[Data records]
== == ==
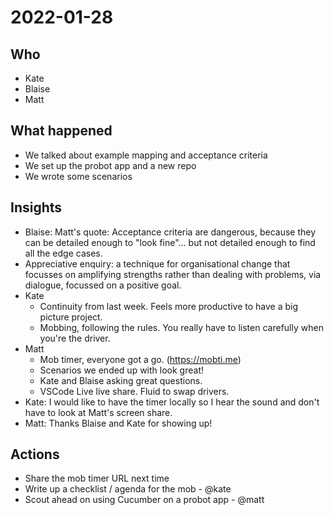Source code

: # 2022-01-28

## Who

* Kate
* Blaise
* Matt

## What happened

* We talked about example mapping and acceptance criteria
* We set up the probot app and a new repo
* We wrote some scenarios

## Insights

* Blaise: Matt's quote: Acceptance criteria are dangerous, because they can be detailed enough to "look fine"... but not detailed enough to find all the edge cases.
* Appreciative enquiry: a technique for organisational change that focusses on amplifying strengths rather than dealing with problems, via dialogue, focussed on a positive goal.
* Kate
	* Continuity from last week. Feels more productive to have a big picture project. 
	* Mobbing, following the rules. You really have to listen carefully when you're the driver.
* Matt
	* Mob timer, everyone got a go. (https://mobti.me)
	* Scenarios we ended up with look great!
	* Kate and Blaise asking great questions.
	* VSCode Live live share. Fluid to swap drivers.
* Kate: I would like to have the timer locally so I hear the sound and don't have to look at Matt's screen share.
* Matt: Thanks Blaise and Kate for showing up!

## Actions

* Share the mob timer URL next time
* Write up a checklist / agenda for the mob - @kate
* Scout ahead on using Cucumber on a probot app - @matt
== == ==
◆ Exercise requirements: Copy all of the data above exactly. Leave out every picture.

◆ Response area:
Source code

: # 2022-01-28

## Who

* Kate
* Blaise
* Matt

## What happened

* We talked about example mapping and acceptance criteria
* We set up the probot app and a new repo
* We wrote some scenarios

## Insights

* Blaise: Matt's quote: Acceptance criteria are dangerous, because they can be detailed enough to "look fine"... but not detailed enough to find all the edge cases.
* Appreciative enquiry: a technique for organisational change that focusses on amplifying strengths rather than dealing with problems, via dialogue, focussed on a positive goal.
* Kate
	* Continuity from last week. Feels more productive to have a big picture project. 
	* Mobbing, following the rules. You really have to listen carefully when you're the driver.
* Matt
	* Mob timer, everyone got a go. (https://mobti.me)
	* Scenarios we ended up with look great!
	* Kate and Blaise asking great questions.
	* VSCode Live live share. Fluid to swap drivers.
* Kate: I would like to have the timer locally so I hear the sound and don't have to look at Matt's screen share.
* Matt: Thanks Blaise and Kate for showing up!

## Actions

* Share the mob timer URL next time
* Write up a checklist / agenda for the mob - @kate
* Scout ahead on using Cucumber on a probot app - @matt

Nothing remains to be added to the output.